A system with net flows of mass or energy is not in equilibrium, a common feature of industrial and biological systems. These flows can come from many sources: heat baths at different temperatures, moving boundaries, imposed external torques or forces, inflows or outflows of mass, hydrodynamic flows, electric or magnetic coupling---the list is endless. To study nonequilibrium systems with molecular simulations requires the development of methods to model the particular mechanism behind the nonequilibrium behavior.

In this talk I will present a method for treating chemical nonequilibrium in molecular dynamics simulations. By introducing grand canonical Monte Carlo chemostats for reactants and products, the concentrations of species undergoing reactions can be held away from their thermodynamic equilibrium. I will also present a method for calculating the entropy produced in this nonequilibrium chemical state. Entropy production is a necessary component in thermodynamic uncertainty relationships, which bound the precision of a system based on the entropy produced. In this way I can compare how close a nonequilibrium system is to thermodynamic bounds.
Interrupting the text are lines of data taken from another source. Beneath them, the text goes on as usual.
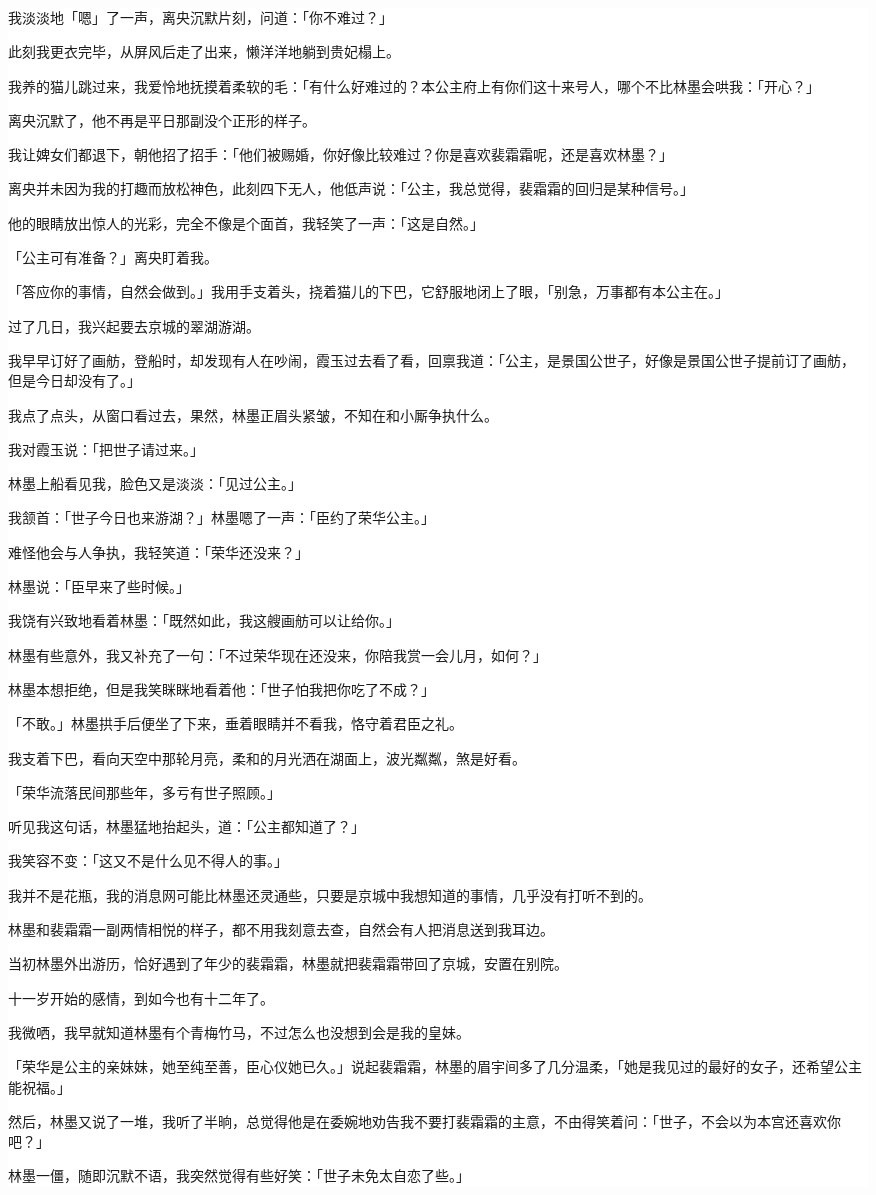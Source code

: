 我淡淡地「嗯」了一声，离央沉默片刻，问道：「你不难过？」

此刻我更衣完毕，从屏风后走了出来，懒洋洋地躺到贵妃榻上。

我养的猫儿跳过来，我爱怜地抚摸着柔软的毛：「有什么好难过的？本公主府上有你们这十来号人，哪个不比林墨会哄我：「开心？」

离央沉默了，他不再是平日那副没个正形的样子。

我让婢女们都退下，朝他招了招手：「他们被赐婚，你好像比较难过？你是喜欢裴霜霜呢，还是喜欢林墨？」

离央并未因为我的打趣而放松神色，此刻四下无人，他低声说：「公主，我总觉得，裴霜霜的回归是某种信号。」

他的眼睛放出惊人的光彩，完全不像是个面首，我轻笑了一声：「这是自然。」

「公主可有准备？」离央盯着我。

「答应你的事情，自然会做到。」我用手支着头，挠着猫儿的下巴，它舒服地闭上了眼，「别急，万事都有本公主在。」

过了几日，我兴起要去京城的翠湖游湖。

我早早订好了画舫，登船时，却发现有人在吵闹，霞玉过去看了看，回禀我道：「公主，是景国公世子，好像是景国公世子提前订了画舫，但是今日却没有了。」

我点了点头，从窗口看过去，果然，林墨正眉头紧皱，不知在和小厮争执什么。

我对霞玉说：「把世子请过来。」

林墨上船看见我，脸色又是淡淡：「见过公主。」

我颔首：「世子今日也来游湖？」林墨嗯了一声：「臣约了荣华公主。」

难怪他会与人争执，我轻笑道：「荣华还没来？」

林墨说：「臣早来了些时候。」

我饶有兴致地看着林墨：「既然如此，我这艘画舫可以让给你。」

林墨有些意外，我又补充了一句：「不过荣华现在还没来，你陪我赏一会儿月，如何？」

林墨本想拒绝，但是我笑眯眯地看着他：「世子怕我把你吃了不成？」

「不敢。」林墨拱手后便坐了下来，垂着眼睛并不看我，恪守着君臣之礼。

我支着下巴，看向天空中那轮月亮，柔和的月光洒在湖面上，波光粼粼，煞是好看。

「荣华流落民间那些年，多亏有世子照顾。」

听见我这句话，林墨猛地抬起头，道：「公主都知道了？」

我笑容不变：「这又不是什么见不得人的事。」

我并不是花瓶，我的消息网可能比林墨还灵通些，只要是京城中我想知道的事情，几乎没有打听不到的。

林墨和裴霜霜一副两情相悦的样子，都不用我刻意去查，自然会有人把消息送到我耳边。

当初林墨外出游历，恰好遇到了年少的裴霜霜，林墨就把裴霜霜带回了京城，安置在别院。

十一岁开始的感情，到如今也有十二年了。

我微哂，我早就知道林墨有个青梅竹马，不过怎么也没想到会是我的皇妹。

「荣华是公主的亲妹妹，她至纯至善，臣心仪她已久。」说起裴霜霜，林墨的眉宇间多了几分温柔，「她是我见过的最好的女子，还希望公主能祝福。」

然后，林墨又说了一堆，我听了半晌，总觉得他是在委婉地劝告我不要打裴霜霜的主意，不由得笑着问：「世子，不会以为本宫还喜欢你吧？」

林墨一僵，随即沉默不语，我突然觉得有些好笑：「世子未免太自恋了些。」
I will demonstrate these methods by simulating a model synthetic molecular motor. By holding the system at a high concentration of fuel and low concentration of waste, away from equilibrium concentrations, the motor has a continuous supply of free energy. In the presence of this free energy supply the motor produces mechanical work. By calculating the precision of this work and the entropy produced in the system, I find that the motor model operates far from thermodynamic limits. These results suggest that the performance of synthetic motors can be greatly improved and demonstrate the power of the nonequilibrium simulation method and entropy production calculation.